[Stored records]
•••
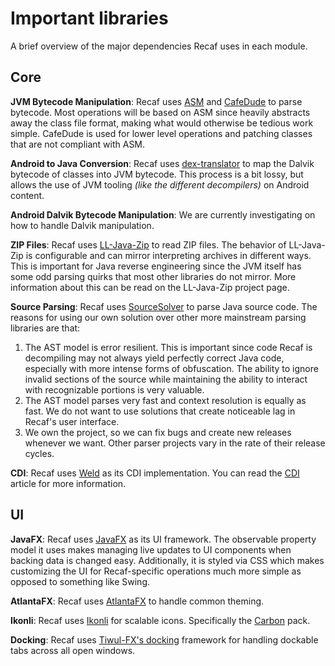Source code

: # Important libraries

A brief overview of the major dependencies Recaf uses in each module.

## Core

**JVM Bytecode Manipulation**: Recaf uses [ASM](https://asm.ow2.io/) and [CafeDude](https://github.com/Col-E/CAFED00D) to parse bytecode. Most operations will be based on ASM since heavily abstracts away the class file format, making what would otherwise be tedious work simple. CafeDude is used for lower level operations and patching classes that are not compliant with ASM.

**Android to Java Conversion**: Recaf uses [dex-translator](https://github.com/Col-E/dex-translator/) to map the Dalvik bytecode of classes into JVM bytecode. This process is a bit lossy, but allows the use of JVM tooling _(like the different decompilers)_ on Android content.

**Android Dalvik Bytecode Manipulation**: We are currently investigating on how to handle Dalvik manipulation.

**ZIP Files**: Recaf uses [LL-Java-Zip](https://github.com/Col-E/LL-Java-Zip) to read ZIP files. The behavior of LL-Java-Zip is configurable and can mirror interpreting archives in different ways. This is important for Java reverse engineering since the JVM itself has some odd parsing quirks that most other libraries do not mirror. More information about this can be read on the LL-Java-Zip project page.

**Source Parsing**: Recaf uses [SourceSolver](https://github.com/Col-E/SourceSolver) to parse Java source code. The reasons for using our own solution over other more mainstream parsing libraries are that:

1. The AST model is error resilient. This is important since code Recaf is decompiling may not always yield perfectly correct Java code, especially with more intense forms of obfuscation. The ability to ignore invalid sections of the source while maintaining the ability to interact with recognizable portions is very valuable.
2. The AST model parses very fast and context resolution is equally as fast. We do not want to use solutions that create noticeable lag in Recaf's user interface.
3. We own the project, so we can fix bugs and create new releases whenever we want. Other parser projects vary in the rate of their release cycles.

**CDI**: Recaf uses [Weld](https://weld.cdi-spec.org/) as its CDI implementation. You can read the [CDI](cdi.md) article for more information.

## UI

**JavaFX**: Recaf uses [JavaFX](https://openjfx.io/) as its UI framework. The observable property model it uses makes managing live updates to UI components when backing data is changed easy. Additionally, it is styled via CSS which makes customizing the UI for Recaf-specific operations much more simple as opposed to something like Swing.

**AtlantaFX**: Recaf uses [AtlantaFX](https://github.com/mkpaz/atlantafx) to handle common theming.

**Ikonli**: Recaf uses [Ikonli](https://github.com/kordamp/ikonli) for scalable icons. Specifically the [Carbon](https://kordamp.org/ikonli/cheat-sheet-carbonicons.html) pack.

**Docking**: Recaf uses [Tiwul-FX's docking](https://github.com/panemu/tiwulfx-dock) framework for handling dockable tabs across all open windows.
•••
» **Exercise prompt**:
Copy out each line of the records where the string "very" appears.

» **Output**:
1. The AST model is error resilient. This is important since code Recaf is decompiling may not always yield perfectly correct Java code, especially with more intense forms of obfuscation. The ability to ignore invalid sections of the source while maintaining the ability to interact with recognizable portions is very valuable.
2. The AST model parses very fast and context resolution is equally as fast. We do not want to use solutions that create noticeable lag in Recaf's user interface.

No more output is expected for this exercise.